Dangling pearls before swine and such
I never thought I would be that kind of mom. You know, the kind of mom that is annoyingly overprotective. Actually, I wasn't that way until my girls turned old enough to start going to dances and date.
A couple of months ago there was a formal dance at church and my daughters had been looking at dresses on the Internet. My oldest daughter, Sarah, is more of a hoodie/hair in a pony tail/no make-up kind of girl and hadn't shown much interest in going to the dance and even less interest in finding a dress. So, I was very surprised when she had printed out a copy of a dress she'd found and left it by the computer. Being an expert in teenage code, I interpreted this to mean, "Mom, I found this awesome dress, I just love it, see what you think!" I asked her if she wanted the dress and she said grunted. She definitely liked it, so I went ahead and ordered it.

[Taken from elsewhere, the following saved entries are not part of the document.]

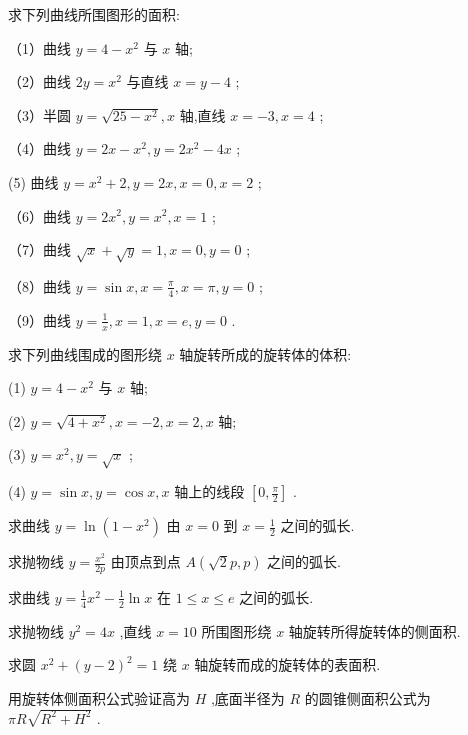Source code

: \documentclass[lang=cn,newtx,12pt,scheme=chinese]{elegantbook}
\begin{document}
\begin{problemset}[习题十六]

\item 求下列曲线所围图形的面积:

（1）曲线 \(y = 4 - {x}^{2}\) 与 \(x\) 轴;

（2）曲线 \({2y} = {x}^{2}\) 与直线 \(x = y - 4\) ;

（3）半圆 \(y = \sqrt{{25} - {x}^{2}},x\) 轴,直线 \(x = - 3,x = 4\) ;

（4）曲线 \(y = {2x} - {x}^{2},y = 2{x}^{2} - {4x}\) ;

(5) 曲线 \(y = {x}^{2} + 2,y = {2x},x = 0,x = 2\) ;

（6）曲线 \(y = 2{x}^{2},y = {x}^{2},x = 1\) ;

（7）曲线 \(\sqrt{x} + \sqrt{y} = 1,x = 0,y = 0\) ;

（8）曲线 \(y = \sin x,x = \frac{\pi }{4},x = \pi ,y = 0\) ;

（9）曲线 \(y = \frac{1}{x},x = 1,x = e,y = 0\) .

\item 求下列曲线围成的图形绕 \(x\) 轴旋转所成的旋转体的体积:

(1) \(y = 4 - {x}^{2}\) 与 \(x\) 轴;

(2) \(y = \sqrt{4 + {x}^{2}},x = - 2,x = 2,x\) 轴;

(3) \(y = {x}^{2},y = \sqrt{x}\) ;

(4) \(y = \sin x,y = \cos x,x\) 轴上的线段 \(\left\lbrack {0,\frac{\pi }{2}}\right\rbrack\) .

\item * 求曲线 \(y = \ln \left( {1 - {x}^{2}}\right)\) 由 \(x = 0\) 到 \(x = \frac{1}{2}\) 之间的弧长.

\item * 求抛物线 \(y = \frac{{x}^{2}}{2p}\) 由顶点到点 \(A\left( {\sqrt{2}p,p}\right)\) 之间的弧长.

\item * 求曲线 \(y = \frac{1}{4}{x}^{2} - \frac{1}{2}\ln x\) 在 \(1 \leq x \leq e\) 之间的弧长.

\item * 求抛物线 \({y}^{2} = {4x}\) ,直线 \(x = {10}\) 所围图形绕 \(x\) 轴旋转所得旋转体的侧面积.

\item * 求圆 \({x}^{2} + {\left( y - 2\right) }^{2} = 1\) 绕 \(x\) 轴旋转而成的旋转体的表面积.

\item * 用旋转体侧面积公式验证高为 \(H\) ,底面半径为 \(R\) 的圆锥侧面积公式为 \({\pi R}\sqrt{{R}^{2} + {H}^{2}}\) .

\end{problemset}
\end{document}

The night of the dance was a mix of emotions. The girls were beautiful. That was the problem--Sarah had dusted off her contacts, dug out her make-up and curled her hair. I started having trouble breathing, is this what a panic attack feels like? I could just picture the guys noticing them, probably for the first time. Sarah didn't have on her baggy hoodie and she actually had a nice figure (when did that happen). I needed to remember to buy more hoodies...
Heather who is only 15 years old, had her make-up done by Miss West Virginia at a spa. When I'd gone to pick her up I hadn't even recognized her. She looked like she was 20 years old and was gorgeous. Yes, I was definitely feeling some chest pains. Miss West Virginia asked if we wanted to stay and have Heather learn how to put the make-up on herself? No, I didn't want Heather to know how to look that good on a regular basis. It was better if she looked 15, it was safer that way. I wondered if it would be rude to have her wash her face before we left? As we left I did realize that I was feeling a tad paranoid--did the men in the elevator know it was probably illegal to even look at my daughter? I was thinking I needed some medication to calm down or maybe a gun. Yes, a gun.
So, you see my problem. I finally understood what was meant about dangling pearls before swine. My daughters are more precious than pearls and I want to keep them safe. (Actually, I want to lock them in a closet and not let them go to the dance or anywhere else for that matter. I know it sounds cruel, I will find a large closet...)I also want them to go to the dance and have fun.
After several deep breaths, we left for the dance as I reminded myself that they are smart girls and were capable of making their own decisions. And one last thing, I'm sending around a petition for legalizing arranged marriages if you want to sign...
1 comment:
sign me up! I'm going to have a 12 year old next month and I don't think I can handle all the madness that comes with older teens!